Speaking of AI-generated voice technology, how do organizations get the tone right?
- Summary:
-
The AI voice generation market is growing apace as organizations aim to cut costs and boost efficiency. But do customers even like the technology?
While voice generation may not be top of everyone’s list when thinking about AI, the market is growing at a surprising lick.
In fact, researcher MarketsandMarkets predicts it will hit $20.71 billion by 2031, up from $4.16 billion in 2025. This equates to a healthy compound annual growth rate (CAGR) of 30.7%.
This growth, it says, is being driven by demand for conversational AI, voice automation, and omnichannel voice experiences as organization try to enable “hyper-personalized customer engagement”. As Nick Lahoika, Founder and Chief Executive of Estonian company Vocal Image, whose app provides AI-based soft skills coaching, says:
AI voices are used more often than you might think in different niches, such as audio books and podcasts, and more recently video-generated images. The drivers are ease of deployment and not needing to go somewhere to find actors and negotiate rates, rent a studio, work with sound engineering and the like. So, it’s fast, efficient, and cheap.
The MarketsandMarkets report comes to a similar conclusion:
The synthetic voice segment is expected to register a higher CAGR than the natural voice segment during the forecast period, driven by rapid advances in neural TTS (text-to-speech), diffusion-based audio models, and real-time cloning technologies. Enterprises across media, gaming, advertising, and e-learning are increasingly replacing traditional voice recording workflows with AI-generated voices that can scale across multiple languages, tones and content formats.
In fact, the media and entertainment industry boasted the largest market share last year. MarketsandMarkets explains:
As audience expectations shift toward global, localized, and multi-lingual content, AI voice technology has become a strategic asset for accelerating production cycles, reducing dependencies on physical studios, and ensuring creative flexibility, cementing the media and entertainment sector as the largest end user enterprise segment in 2025.

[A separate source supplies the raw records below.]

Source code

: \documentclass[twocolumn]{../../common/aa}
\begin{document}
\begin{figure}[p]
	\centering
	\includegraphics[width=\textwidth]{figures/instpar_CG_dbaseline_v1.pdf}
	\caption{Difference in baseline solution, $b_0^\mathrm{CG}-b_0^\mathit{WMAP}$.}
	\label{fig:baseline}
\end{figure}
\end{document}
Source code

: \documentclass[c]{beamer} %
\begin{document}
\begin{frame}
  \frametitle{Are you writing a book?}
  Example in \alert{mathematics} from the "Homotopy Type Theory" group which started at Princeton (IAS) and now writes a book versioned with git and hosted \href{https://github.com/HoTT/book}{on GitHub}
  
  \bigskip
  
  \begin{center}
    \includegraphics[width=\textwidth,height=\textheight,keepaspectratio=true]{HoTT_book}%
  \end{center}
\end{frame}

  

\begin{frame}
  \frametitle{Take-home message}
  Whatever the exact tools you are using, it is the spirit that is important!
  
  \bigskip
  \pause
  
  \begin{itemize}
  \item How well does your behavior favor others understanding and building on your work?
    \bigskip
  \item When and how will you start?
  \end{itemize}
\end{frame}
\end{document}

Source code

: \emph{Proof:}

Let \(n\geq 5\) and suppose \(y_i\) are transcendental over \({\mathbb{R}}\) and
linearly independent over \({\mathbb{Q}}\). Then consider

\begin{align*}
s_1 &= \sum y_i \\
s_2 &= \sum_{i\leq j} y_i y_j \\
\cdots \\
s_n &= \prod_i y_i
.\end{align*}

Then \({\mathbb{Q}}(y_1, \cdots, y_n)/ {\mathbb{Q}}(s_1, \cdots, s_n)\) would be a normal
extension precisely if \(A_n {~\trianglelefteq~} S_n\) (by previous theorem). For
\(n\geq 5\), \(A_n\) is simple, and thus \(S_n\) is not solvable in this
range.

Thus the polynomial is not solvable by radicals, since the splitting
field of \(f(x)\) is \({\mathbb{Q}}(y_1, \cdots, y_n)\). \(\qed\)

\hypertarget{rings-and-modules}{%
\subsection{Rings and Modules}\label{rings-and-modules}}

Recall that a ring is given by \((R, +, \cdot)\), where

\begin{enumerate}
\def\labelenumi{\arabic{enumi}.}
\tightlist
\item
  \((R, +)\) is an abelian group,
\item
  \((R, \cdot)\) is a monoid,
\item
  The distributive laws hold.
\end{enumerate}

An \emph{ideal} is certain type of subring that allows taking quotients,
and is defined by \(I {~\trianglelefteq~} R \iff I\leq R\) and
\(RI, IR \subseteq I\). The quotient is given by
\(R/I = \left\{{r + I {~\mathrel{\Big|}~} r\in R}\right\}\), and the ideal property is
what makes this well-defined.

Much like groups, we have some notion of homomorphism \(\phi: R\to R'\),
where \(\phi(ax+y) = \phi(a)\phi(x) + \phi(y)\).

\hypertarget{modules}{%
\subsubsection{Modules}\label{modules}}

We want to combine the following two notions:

North America, on the other hand, was voice’s largest geographical market due to its strong technology ecosystem, and early enterprise adoption. Another important factor was the concentration of AI infrastructure providers in the region.
Do customers even like AI voices?
But while organizations may be keen on AI voice generators as a means of speeding things up and slashing costs by cutting humans out of the loop, just how popular is the technology among customers themselves? According to a recent study, not very - at least if the voices sound synthetic.
The research, which was conducted among 10,000 users by Vocal Image, found that once listeners realized a voice was AI-generated, most found it a big turnoff and went elsewhere. Acceptance did not vary significantly with age either, meaning it was equally unpopular with young people as it was with older users. As the report points out:
There’s a very strong negative correlation (r = -0.80) between AI detection rates and approval rates across all providers. When users detect a voice as AI-generated, they overwhelmingly reject it, explaining why the most successful providers prioritize sounding authentically human.
A key issue here, Lahoika says, is that:
People get frustrated when they know they’re speaking to an AI voice. It’s a trust issue. It’s not so much of a problem if they’re listening to something like an audiobook, which is about sharing content. But if someone wants to get information or have a query answered, they need a higher level of trust. While users often skip when they detect an AI voice, some high-quality voices keep them engaged until the end, proving that it all depends on the quality of the voice.
As for who is most likely to spot an AI-generated voice, that accolade falls to the Brits. Users here (43.5%) are a huge 6.5 percentage points more likely to detect non-human vocalization than their US peers (37%), although it is unclear why.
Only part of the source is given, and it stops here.